Sepulang magang, ayas menuju Stadion Siliwangi dan menemukan kondisi lapangan yang kurang layak untuk pertandingan selevel Piala Indonesia. Pukul 16.00 ayas tidak melihat sedikitpun tanda-tanda kedatangan pemain Arema Indonesia di sekitar stadion. Berhubung sejak mendapatkan pesan singkat itu ponsel ayas mati karena lowbat, ayas pun tidak dapat menghubungi siapapun untuk menanyakan kebenaran informasi tersebut. Petugas yang ada di kawasan stadion pun tidak mengetahui jadwal uji coba tim Arema Indonesia. Alhasil ayas memutuskan untuk pulang lagi menuju kawasan Cimahi sekitar satu jam menggunakan angkot.

Ayas cukup kecewa karena harapan ayas bertemu dengan pemain-pemain idola tidak kesampaian. Sesampainya di kost, ayas menghubungi Sam Dhedhet (nawak Arema Parahyangan) untuk berangkat ke Hotel Topas. Ayas berpikir, bagaimanapun juga harus ada usaha lagi ketika usaha pertama gagal. Ternyata menurut informasi, sebenarnya pemain Arema Indonesia jadi uji coba lapangan sore itu, namun terambat datang dikarenakan terjebak macet.

Sebelumnya, ayas minta maaf karena tidak bisa menyebarkan informasi kegiatan tim Arema Indonesia di Bandung via sms kepada nawak-nawak Aremania yang lain, karena ponsel ayas sedang error. Ayas hanya bisa menyebarkan via status Facebook saja. Mungkin ada pihak-pihak yang merasa kurang berkenan karena tidak mengetahui informasi ‘penting’ tersebut.

Pukul 19.00 ayas dan Sam Dhedhet berada di pinggir jalan Hotel Topas, sambil melihat-lihat situasi hotel. Kemudian datang beberapa nawak-nawak Aremania menghampiri kami, karena melihat ayas memakai soak bergambar kepala singa yang sudah tidak asing lagi di pinggir jalan. Bergabunglah Sam Untung, Sam Victor, Sam Joe, Teh Niken (yang membuat artikel “Izinkan Saya Menjadi Aremanita”), Sam Kamto, salah seorang saudaranya, dan satu Aremania licek. Rupanya mereka juga mendapatkan informasi yang sama.

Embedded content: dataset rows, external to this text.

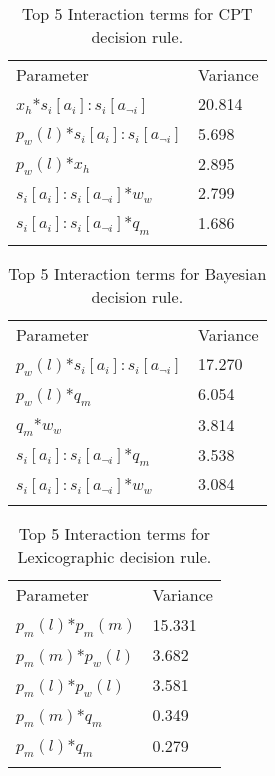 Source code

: \begin{table}[H]
\caption{Top 5 Interaction terms for \ac{CPT} decision rule. \label{tab:sa_interaction_prospect_sig}}
\begin{tabular} {ll}
\hline\noalign{\smallskip}
Parameter & Variance \\ 
\noalign{\smallskip}\svhline\noalign{\smallskip}

\(x_{h}\)*\(s_{i}[a_{i}]:s_{i}[a_{\neg i}]\) & 20.814\\
\(p_{w}(l)\)*\(s_{i}[a_{i}]:s_{i}[a_{\neg i}]\) & 5.698\\
\(p_{w}(l)\)*\(x_{h}\) & 2.895\\
\(s_{i}[a_{i}]:s_{i}[a_{\neg i}]\)*\(w_{w}\) & 2.799\\
\(s_{i}[a_{i}]:s_{i}[a_{\neg i}]\)*\(q_{m}\) & 1.686\\
\noalign{\smallskip}\hline\noalign{\smallskip}
\end{tabular}
\end{table}

\begin{table}[H]
\caption{Top 5 Interaction terms for Bayesian decision rule. \label{tab:sa_interaction_sharing_sig}}
\begin{tabular} {ll}
\hline\noalign{\smallskip}
Parameter & Variance \\
\noalign{\smallskip}\svhline\noalign{\smallskip}
\(p_{w}(l)\)*\(s_{i}[a_{i}]:s_{i}[a_{\neg i}]\) & 17.270\\
\(p_{w}(l)\)*\(q_{m}\) & 6.054\\
\(q_{m}\)*\(w_{w}\) & 3.814\\
\(s_{i}[a_{i}]:s_{i}[a_{\neg i}]\)*\(q_{m}\) & 3.538\\
\(s_{i}[a_{i}]:s_{i}[a_{\neg i}]\)*\(w_{w}\) & 3.084\\
\noalign{\smallskip}\hline\noalign{\smallskip}
\end{tabular}
\end{table}

\begin{table}[H]
\caption{Top 5 Interaction terms for Lexicographic decision rule. \label{tab:sa_interaction_lexic_sig}}
\begin{tabular} {ll}
\hline\noalign{\smallskip}
Parameter & Variance \\
\noalign{\smallskip}\svhline\noalign{\smallskip}
\(p_{m}(l)\)*\(p_{m}(m)\) & 15.331\\
\(p_{m}(m)\)*\(p_{w}(l)\) & 3.682\\
\(p_{m}(l)\)*\(p_{w}(l)\) & 3.581\\
\(p_{m}(m)\)*\(q_{m}\) & 0.349\\
\(p_{m}(l)\)*\(q_{m}\) & 0.279\\
\noalign{\smallskip}\hline\noalign{\smallskip}
\end{tabular}
\end{table}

Kemudian kami memasuki lobi hotel dan disambut oleh Sam Basuki, yang memang sudah standby sejak awal kedatangan tim Arema Indonesia di Bandung. Rupanya para pemain dan pelatih Robert Albert sedang makan malam di restoran hotel. Kamipun menunggu sambil berbincang ringan. Satu Aremania pun datang menyusul, yaitu Sam Deddy. Ketika mendengar sorak “Salam Satu Jiwa, Arema Indonesia” yang dilakukan pemain, kamipun bersiap-siap untuk menyambut mereka.
Tanda Tangan Roman di Punggung

Pukul 19.36 satu per satu wajah-wajah yang selama ini bisa kami lihat dari layar televisi dan dari kejauhan saat di stadion, secara nyata ada di depan mata. Kami menyalami mereka yang malam itu kompak mengenakan soak tim warna biru, dan secara refleks meminta foto bersama dengan mereka, walaupun secara individu (tidak secara tim). Mereka kemudian menuju kamar masing-masing. Kami pun masih berada di lobi, menunggu sang Pelatih, Mr. Robert yang kebetulan masih melakukan santap malamnya. Sembari menunggu itu, kami melihat para pemain satu persatu keluar dari kamarnya, berjalan melaui koridor dan menuju lobi, mereka telah berganti pakaian menjadi lebih santai. Kesempatan itu pun kami manfaatkan untuk foto-foto lagi. Kami sempat menanyakan hendak kemana mereka pergi, dengan santai Roman menjawab bahwa dia akan shopping. Kebetulan Hotel Topas berdekatan dengan pusat perbelanjaan BTC (Bandung Trade Centre).

Ketika Mr. Robert telah selesai makan malam. Kami pun mendekatinya untuk meminta berfoto bersama. Sam Victor dan Sam Joe saling meneriakkan kata-kata “COACH, WE LOVE YOU, STAY IN AREMA PLEASE…”
Mr. Robert pun menjawab “I’M HERE BECAUSE I LOVE AREMA AND AREMANIA, BUT I DON’T LIKE …”. Jawaban yang menggantung itu cukup membuat kami merasa tersentak dan sedih secara tiba-tiba! Kami mendengar dari mulutnya sendiri. Sebagian dari kami hanya terdiam, tak tahu harus merespon dengan cara seperti apa. Terlalu nyata kelanjutan jawaban itu.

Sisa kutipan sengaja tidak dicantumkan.